Collins had played football at Opelika High School before graduating in 2022, his father, Martin Collins, told AL.com. Collins was an aspiring rapper and his father said Collins planned to attend Louisiana State University, where the father is a law student.
Keenan Cooper, the DJ at the party, told WBMA-TV the party was stopped briefly when attendees heard someone had a gun. He said people with guns were asked to leave, but no one left. Cooper said when the shooting began some time later, some people took shelter under a table where he was standing, and others ran out.

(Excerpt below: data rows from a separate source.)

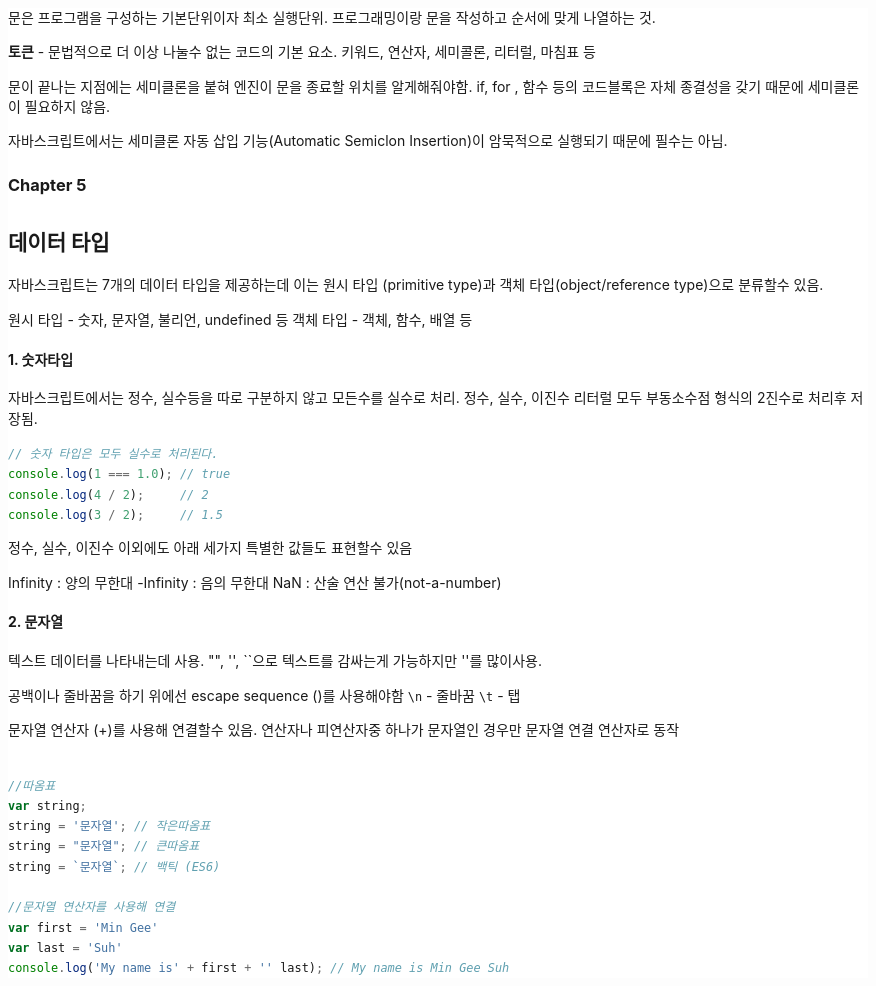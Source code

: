 문은 프로그램을 구성하는 기본단위이자 최소 실행단위. 
프로그래밍이랑 문을 작성하고 순서에 맞게 나열하는 것.

<b>토큰</b> - 문법적으로 더 이상 나눌수 없는 코드의 기본 요소.
키워드, 연산자, 세미콜론, 리터럴, 마침표 등

문이 끝나는 지점에는 세미클론을 붙혀 엔진이 문을 종료할 위치를 알게해줘야함. if, for , 함수 등의 코드블록은 자체 종결성을 갖기 때문에 세미클론이 필요하지 않음.

자바스크립트에서는 세미클론 자동 삽입 기능(Automatic Semiclon Insertion)이 암묵적으로 실행되기 때문에 필수는 아님.


### Chapter 5

## 데이터 타입

자바스크립트는 7개의 데이터 타입을 제공하는데 이는 원시 타입 (primitive type)과 객체 타입(object/reference type)으로 분류할수 있음.

원시 타입 - 숫자, 문자열, 불리언, undefined 등
객체 타입 - 객체, 함수, 배열 등

#### 1. 숫자타입

자바스크립트에서는 정수, 실수등을 따로 구분하지 않고 모든수를 실수로 처리.
정수, 실수, 이진수 리터럴 모두 부동소수점 형식의 2진수로 처리후 저장됨.

```javascript
// 숫자 타입은 모두 실수로 처리된다.
console.log(1 === 1.0); // true
console.log(4 / 2);     // 2
console.log(3 / 2);     // 1.5
```
정수, 실수, 이진수 이외에도
아래 세가지 특별한 값들도 표현할수 있음

Infinity : 양의 무한대
-Infinity : 음의 무한대
NaN : 산술 연산 불가(not-a-number)

#### 2. 문자열

텍스트 데이터를 나타내는데 사용. "", '', ``으로 텍스트를 감싸는게 가능하지만 ''를 많이사용. 

공백이나 줄바꿈을 하기 위에선 escape sequence (\)를 사용해야함
`\n` - 줄바꿈
`\t` - 탭

문자열 연산자 (+)를 사용해 연결할수 있음. 연산자나 피연산자중 하나가 문자열인 경우만 문자열 연결 연산자로 동작

```javascript

//따옴표
var string;
string = '문자열'; // 작은따옴표
string = "문자열"; // 큰따옴표
string = `문자열`; // 백틱 (ES6)

//문자열 연산자를 사용해 연결
var first = 'Min Gee'
var last = 'Suh'
console.log('My name is' + first + '' last); // My name is Min Gee Suh 
```
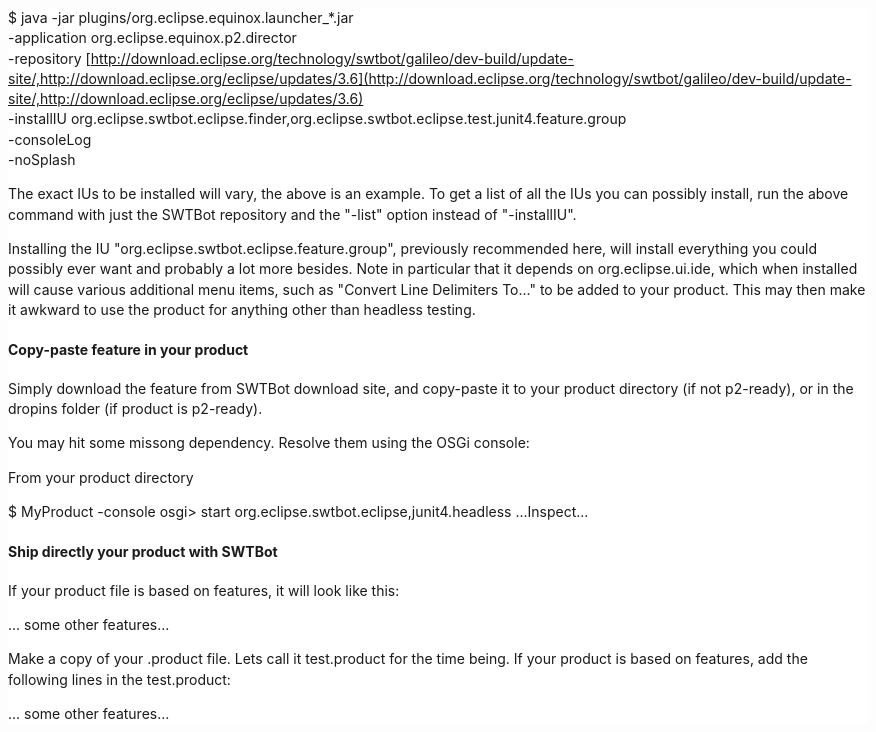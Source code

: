 $ java -jar plugins/org.eclipse.equinox.launcher_*.jar \
-application org.eclipse.equinox.p2.director \
-repository [http://download.eclipse.org/technology/swtbot/galileo/dev-build/update-site/,http://download.eclipse.org/eclipse/updates/3.6](http://download.eclipse.org/technology/swtbot/galileo/dev-build/update-site/,http://download.eclipse.org/eclipse/updates/3.6) \
-installIU org.eclipse.swtbot.eclipse.finder,org.eclipse.swtbot.eclipse.test.junit4.feature.group \
-consoleLog \
-noSplash

The exact IUs to be installed will vary, the above is an example. To get a list of all the IUs you can possibly install, run the above command with just the SWTBot repository and the "-list" option instead of "-installIU".

Installing the IU "org.eclipse.swtbot.eclipse.feature.group", previously recommended here, will install everything you could possibly ever want and probably a lot more besides. Note in particular that it depends on org.eclipse.ui.ide, which when installed will cause various additional menu items, such as "Convert Line Delimiters To..." to be added to your product. This may then make it awkward to use the product for anything other than headless testing.

#### Copy-paste feature in your product

Simply download the feature from SWTBot download site, and copy-paste it to your product directory (if not p2-ready), or in the dropins folder (if product is p2-ready).

You may hit some missong dependency. Resolve them using the OSGi console:

From your product directory

$ MyProduct -console
osgi> start org.eclipse.swtbot.eclipse,junit4.headless
...Inspect...

#### Ship directly your product with SWTBot

If your product file is based on features, it will look like this:

<features>
  <feature id="com.yourcompany.feature1" version="x.y.z"/>
  <feature id="com.yourcompany.feature2" version="x.y.z"/>
  <feature id="org.eclipse.whatever" version="x.y.z"/>
  ... some other features...
</features> 

Make a copy of your .product file. Lets call it test.product for the time being. If your product is based on features, add the following lines in the test.product:

<features>
  <feature id="com.yourcompany.feature1" version="x.y.z"/>
  <feature id="com.yourcompany.feature2" version="x.y.z"/>
  <feature id="org.eclipse.whatever" version="x.y.z"/>
   ... some other features...  
  <feature id="org.eclipse.swtbot" />
  <feature id="org.eclipse.swtbot.eclipse" />
  <feature id="org.eclipse.pde" />
</features>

At least five bullet holes were visible in the windows of the front of the dance studio Sunday. Investigators combed the scene for more than 12 hours, including climbing onto the roof of the one-story brick building to look for evidence.
The shooting sparked what Mayor Frank Goodman said was a “chaotic” scene at the town’s small hospital, where emergency workers, relatives and friends swarmed on Saturday. Smith said six people were treated locally and have been released, but said others were transferred to larger hospitals in Birmingham, Montgomery, Opelika and Columbus, Georgia. She said transfers by helicopter were slowed by stormy weather Saturday.
“It’s very traumatic in a health care setting, in an emergency room setting when you have one gunshot wound come through, but when you have 15 and they’re all teenagers, our staff has been through a lot,” Smith said.
Antojuan Woody, from the neighboring town of Camp Hill, was a senior and fellow wide receiver with Dowdell on a Dadeville Tigers football team that went undefeated before losing in the second round of the playoffs last year. He said he and Dowdell had been best friends for all of their lives.
He described the victims “as great people who didn’t deserve what happened to them.”
Tallapoosa County Superintendent Raymond Porter said counselors would be present Monday at the system’s schools. Flags flew at half-staff outside Dadeville High Monday as an electronic sign displayed information about the prom and make-up days to take college entrance exams.